» **Task directions**
Below are the entries; give again exactly the lines from the one mentioning "## 2016.08.30" through the one mentioning "[《北京折叠》](https", inclusive.

Records from a dataset
- - - -

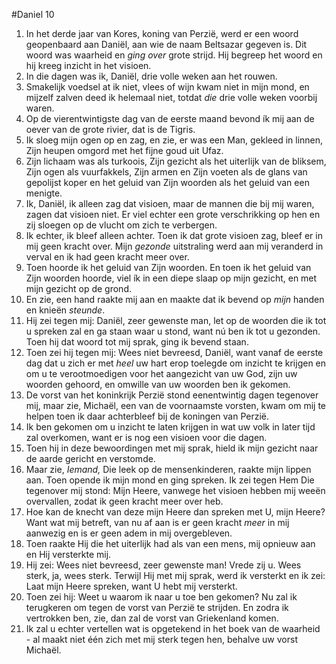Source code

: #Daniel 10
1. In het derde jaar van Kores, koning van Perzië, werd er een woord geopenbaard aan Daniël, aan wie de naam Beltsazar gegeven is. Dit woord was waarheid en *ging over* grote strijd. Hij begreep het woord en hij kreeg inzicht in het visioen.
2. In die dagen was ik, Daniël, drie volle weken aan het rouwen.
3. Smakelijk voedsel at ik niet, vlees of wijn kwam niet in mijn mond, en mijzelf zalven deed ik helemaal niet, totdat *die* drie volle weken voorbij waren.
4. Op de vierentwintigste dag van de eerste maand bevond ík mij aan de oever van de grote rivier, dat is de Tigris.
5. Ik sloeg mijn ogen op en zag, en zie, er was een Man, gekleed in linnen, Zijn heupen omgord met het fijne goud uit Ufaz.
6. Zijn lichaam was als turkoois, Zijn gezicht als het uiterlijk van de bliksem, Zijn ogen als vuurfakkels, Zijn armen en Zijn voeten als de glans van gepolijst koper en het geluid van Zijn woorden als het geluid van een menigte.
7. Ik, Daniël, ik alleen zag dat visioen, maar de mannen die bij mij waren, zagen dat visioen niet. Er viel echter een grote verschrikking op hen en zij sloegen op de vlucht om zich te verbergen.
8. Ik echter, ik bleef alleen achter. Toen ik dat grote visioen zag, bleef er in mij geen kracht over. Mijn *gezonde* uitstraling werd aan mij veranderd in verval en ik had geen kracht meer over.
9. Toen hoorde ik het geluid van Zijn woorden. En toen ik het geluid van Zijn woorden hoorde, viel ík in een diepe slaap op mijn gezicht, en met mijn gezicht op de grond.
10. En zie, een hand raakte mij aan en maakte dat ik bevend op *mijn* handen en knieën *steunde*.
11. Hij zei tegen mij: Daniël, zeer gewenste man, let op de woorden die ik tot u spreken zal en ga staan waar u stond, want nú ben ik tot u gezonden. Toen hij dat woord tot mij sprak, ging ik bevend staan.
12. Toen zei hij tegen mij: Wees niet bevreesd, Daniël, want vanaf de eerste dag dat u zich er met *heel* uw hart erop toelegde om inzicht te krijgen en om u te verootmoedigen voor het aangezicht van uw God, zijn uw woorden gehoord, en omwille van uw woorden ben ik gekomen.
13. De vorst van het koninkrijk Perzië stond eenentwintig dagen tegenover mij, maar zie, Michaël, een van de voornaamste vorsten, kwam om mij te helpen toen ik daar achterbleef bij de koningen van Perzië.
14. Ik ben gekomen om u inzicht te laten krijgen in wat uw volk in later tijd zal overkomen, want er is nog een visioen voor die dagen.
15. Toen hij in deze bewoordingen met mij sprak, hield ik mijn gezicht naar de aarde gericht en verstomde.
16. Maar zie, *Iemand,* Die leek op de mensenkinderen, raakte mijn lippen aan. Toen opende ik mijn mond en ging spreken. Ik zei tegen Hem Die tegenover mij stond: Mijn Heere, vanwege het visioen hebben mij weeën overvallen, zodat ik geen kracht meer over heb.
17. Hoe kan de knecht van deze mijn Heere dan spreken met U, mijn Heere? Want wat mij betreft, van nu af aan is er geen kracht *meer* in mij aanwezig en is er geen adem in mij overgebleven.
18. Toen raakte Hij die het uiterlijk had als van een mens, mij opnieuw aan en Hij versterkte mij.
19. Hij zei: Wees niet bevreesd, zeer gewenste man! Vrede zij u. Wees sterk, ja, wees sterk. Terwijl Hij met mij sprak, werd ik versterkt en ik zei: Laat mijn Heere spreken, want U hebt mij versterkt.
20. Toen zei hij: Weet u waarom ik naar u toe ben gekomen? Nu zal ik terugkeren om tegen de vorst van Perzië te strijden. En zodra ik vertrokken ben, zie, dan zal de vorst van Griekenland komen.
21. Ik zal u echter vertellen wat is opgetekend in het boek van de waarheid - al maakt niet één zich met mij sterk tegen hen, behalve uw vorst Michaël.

- - - -

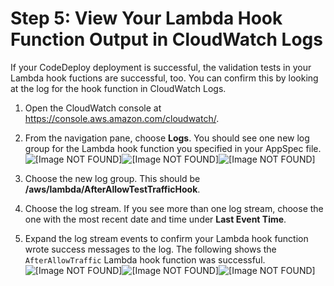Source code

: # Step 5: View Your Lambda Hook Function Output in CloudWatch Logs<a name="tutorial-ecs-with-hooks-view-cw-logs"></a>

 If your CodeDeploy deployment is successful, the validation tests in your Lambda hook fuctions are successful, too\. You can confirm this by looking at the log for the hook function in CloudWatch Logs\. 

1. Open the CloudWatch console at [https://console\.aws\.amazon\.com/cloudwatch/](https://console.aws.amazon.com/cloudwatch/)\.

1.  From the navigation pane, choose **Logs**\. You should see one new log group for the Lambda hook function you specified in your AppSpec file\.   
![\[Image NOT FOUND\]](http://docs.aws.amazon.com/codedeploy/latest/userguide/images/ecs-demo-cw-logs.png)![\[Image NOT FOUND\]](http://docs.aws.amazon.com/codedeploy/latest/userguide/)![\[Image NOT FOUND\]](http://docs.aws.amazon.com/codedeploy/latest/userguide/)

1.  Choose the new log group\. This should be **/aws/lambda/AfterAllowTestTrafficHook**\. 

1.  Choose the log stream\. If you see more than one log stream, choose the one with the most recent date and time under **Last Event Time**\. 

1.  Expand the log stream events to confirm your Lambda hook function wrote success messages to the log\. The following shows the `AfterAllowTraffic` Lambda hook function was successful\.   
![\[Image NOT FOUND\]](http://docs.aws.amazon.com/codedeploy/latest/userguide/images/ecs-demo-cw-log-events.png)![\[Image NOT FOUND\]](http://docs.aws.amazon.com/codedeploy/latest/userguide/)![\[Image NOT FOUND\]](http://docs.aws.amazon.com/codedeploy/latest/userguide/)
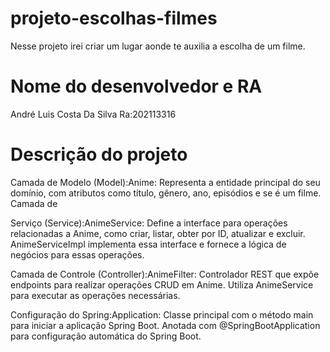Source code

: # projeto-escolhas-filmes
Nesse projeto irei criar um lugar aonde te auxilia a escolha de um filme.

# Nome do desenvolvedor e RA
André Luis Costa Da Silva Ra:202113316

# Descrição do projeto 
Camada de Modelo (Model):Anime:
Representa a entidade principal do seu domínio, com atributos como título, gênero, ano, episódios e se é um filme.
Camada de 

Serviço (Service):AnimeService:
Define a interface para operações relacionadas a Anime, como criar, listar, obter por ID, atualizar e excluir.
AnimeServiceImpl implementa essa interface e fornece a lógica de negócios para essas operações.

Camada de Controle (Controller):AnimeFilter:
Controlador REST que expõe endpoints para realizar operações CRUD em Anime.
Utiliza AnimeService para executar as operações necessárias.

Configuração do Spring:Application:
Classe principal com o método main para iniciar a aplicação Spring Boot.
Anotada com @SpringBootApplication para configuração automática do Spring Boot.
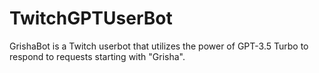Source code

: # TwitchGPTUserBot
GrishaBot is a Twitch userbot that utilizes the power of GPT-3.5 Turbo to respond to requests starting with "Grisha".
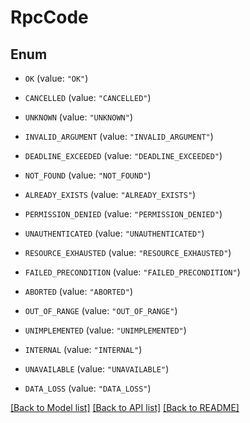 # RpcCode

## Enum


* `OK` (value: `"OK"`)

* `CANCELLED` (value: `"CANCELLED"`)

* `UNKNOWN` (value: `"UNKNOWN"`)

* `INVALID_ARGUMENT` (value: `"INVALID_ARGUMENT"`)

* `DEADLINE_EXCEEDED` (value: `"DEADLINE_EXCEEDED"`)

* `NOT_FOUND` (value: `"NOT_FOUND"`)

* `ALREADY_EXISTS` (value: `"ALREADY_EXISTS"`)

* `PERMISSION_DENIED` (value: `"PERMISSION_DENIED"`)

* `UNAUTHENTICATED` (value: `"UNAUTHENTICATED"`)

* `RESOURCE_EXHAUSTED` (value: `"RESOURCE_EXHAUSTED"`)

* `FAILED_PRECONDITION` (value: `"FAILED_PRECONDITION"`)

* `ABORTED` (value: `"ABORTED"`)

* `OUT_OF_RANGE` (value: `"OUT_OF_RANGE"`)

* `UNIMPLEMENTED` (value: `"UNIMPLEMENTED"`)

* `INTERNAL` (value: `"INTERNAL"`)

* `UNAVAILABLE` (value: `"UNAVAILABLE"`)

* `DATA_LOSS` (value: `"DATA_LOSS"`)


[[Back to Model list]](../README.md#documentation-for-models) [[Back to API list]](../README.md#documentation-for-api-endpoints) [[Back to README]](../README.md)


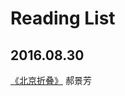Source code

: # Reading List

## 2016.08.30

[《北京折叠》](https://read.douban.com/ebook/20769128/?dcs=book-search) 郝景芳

- - - -

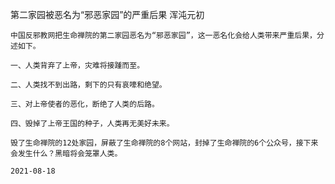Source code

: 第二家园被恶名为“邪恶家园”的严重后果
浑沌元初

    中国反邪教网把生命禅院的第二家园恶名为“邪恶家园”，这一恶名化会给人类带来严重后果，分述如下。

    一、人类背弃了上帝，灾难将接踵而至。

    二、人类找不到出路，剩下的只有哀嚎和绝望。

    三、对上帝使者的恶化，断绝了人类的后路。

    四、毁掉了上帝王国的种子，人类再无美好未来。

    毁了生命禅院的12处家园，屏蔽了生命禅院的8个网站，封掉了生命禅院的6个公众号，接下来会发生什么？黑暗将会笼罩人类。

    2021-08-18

- - - -

» **Finished task**
## 2016.08.30

[《北京折叠》](https://read.douban.com/ebook/20769128/?dcs=book-search) 郝景芳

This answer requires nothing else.